- **Stored data entries**:
*** Begin section ***

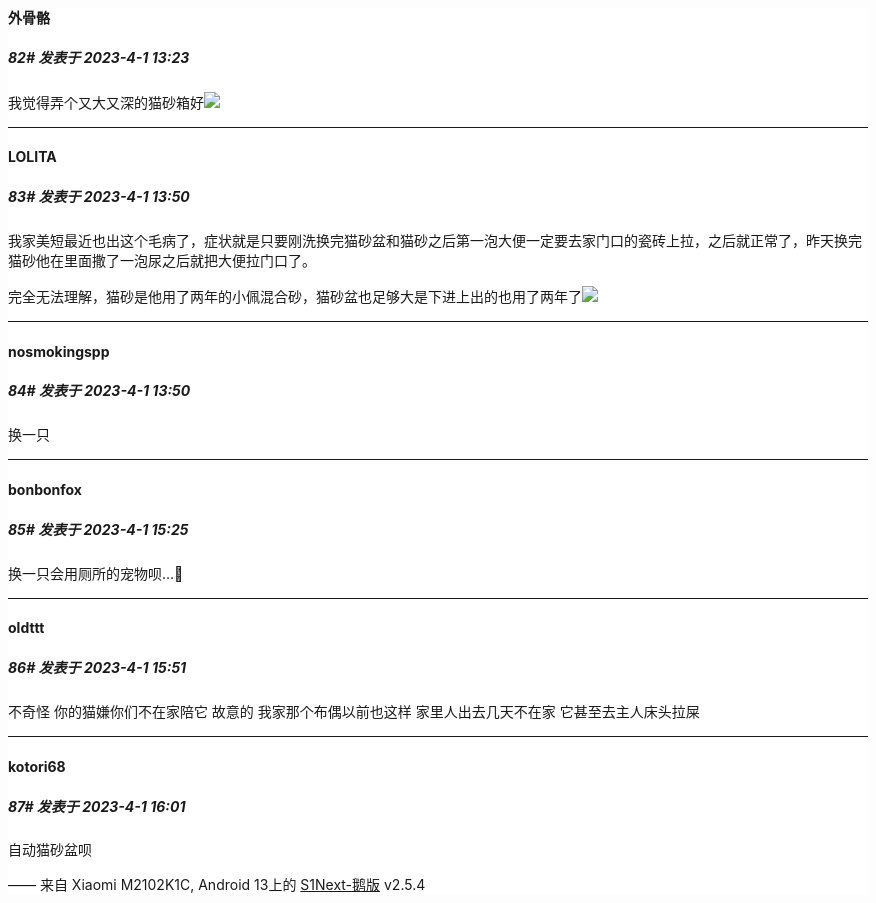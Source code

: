 ####  外骨骼  
##### 82#       发表于 2023-4-1 13:23

我觉得弄个又大又深的猫砂箱好<img src="https://static.saraba1st.com/image/smiley/face2017/040.png" referrerpolicy="no-referrer">


*****

####  LOLITA  
##### 83#       发表于 2023-4-1 13:50

我家美短最近也出这个毛病了，症状就是只要刚洗换完猫砂盆和猫砂之后第一泡大便一定要去家门口的瓷砖上拉，之后就正常了，昨天换完猫砂他在里面撒了一泡尿之后就把大便拉门口了。

完全无法理解，猫砂是他用了两年的小佩混合砂，猫砂盆也足够大是下进上出的也用了两年了<img src="https://static.saraba1st.com/image/smiley/face2017/125.png" referrerpolicy="no-referrer">

*****

####  nosmokingspp  
##### 84#       发表于 2023-4-1 13:50

换一只


*****

####  bonbonfox  
##### 85#       发表于 2023-4-1 15:25

换一只会用厕所的宠物呗…🙊


*****

####  oldttt  
##### 86#       发表于 2023-4-1 15:51

不奇怪 你的猫嫌你们不在家陪它 故意的
我家那个布偶以前也这样 家里人出去几天不在家 它甚至去主人床头拉屎


*****

####  kotori68  
##### 87#       发表于 2023-4-1 16:01

自动猫砂盆呗

—— 来自 Xiaomi M2102K1C, Android 13上的 [S1Next-鹅版](https://github.com/ykrank/S1-Next/releases) v2.5.4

*** End section ***

- **Task statement**: Give the lines from the one containing "不奇怪 你的猫嫌你们不在家陪它 故意的" through the end of the entries again, exactly as written and with no other lines.

- **Task result**:
不奇怪 你的猫嫌你们不在家陪它 故意的
我家那个布偶以前也这样 家里人出去几天不在家 它甚至去主人床头拉屎


*****

####  kotori68  
##### 87#       发表于 2023-4-1 16:01

自动猫砂盆呗

—— 来自 Xiaomi M2102K1C, Android 13上的 [S1Next-鹅版](https://github.com/ykrank/S1-Next/releases) v2.5.4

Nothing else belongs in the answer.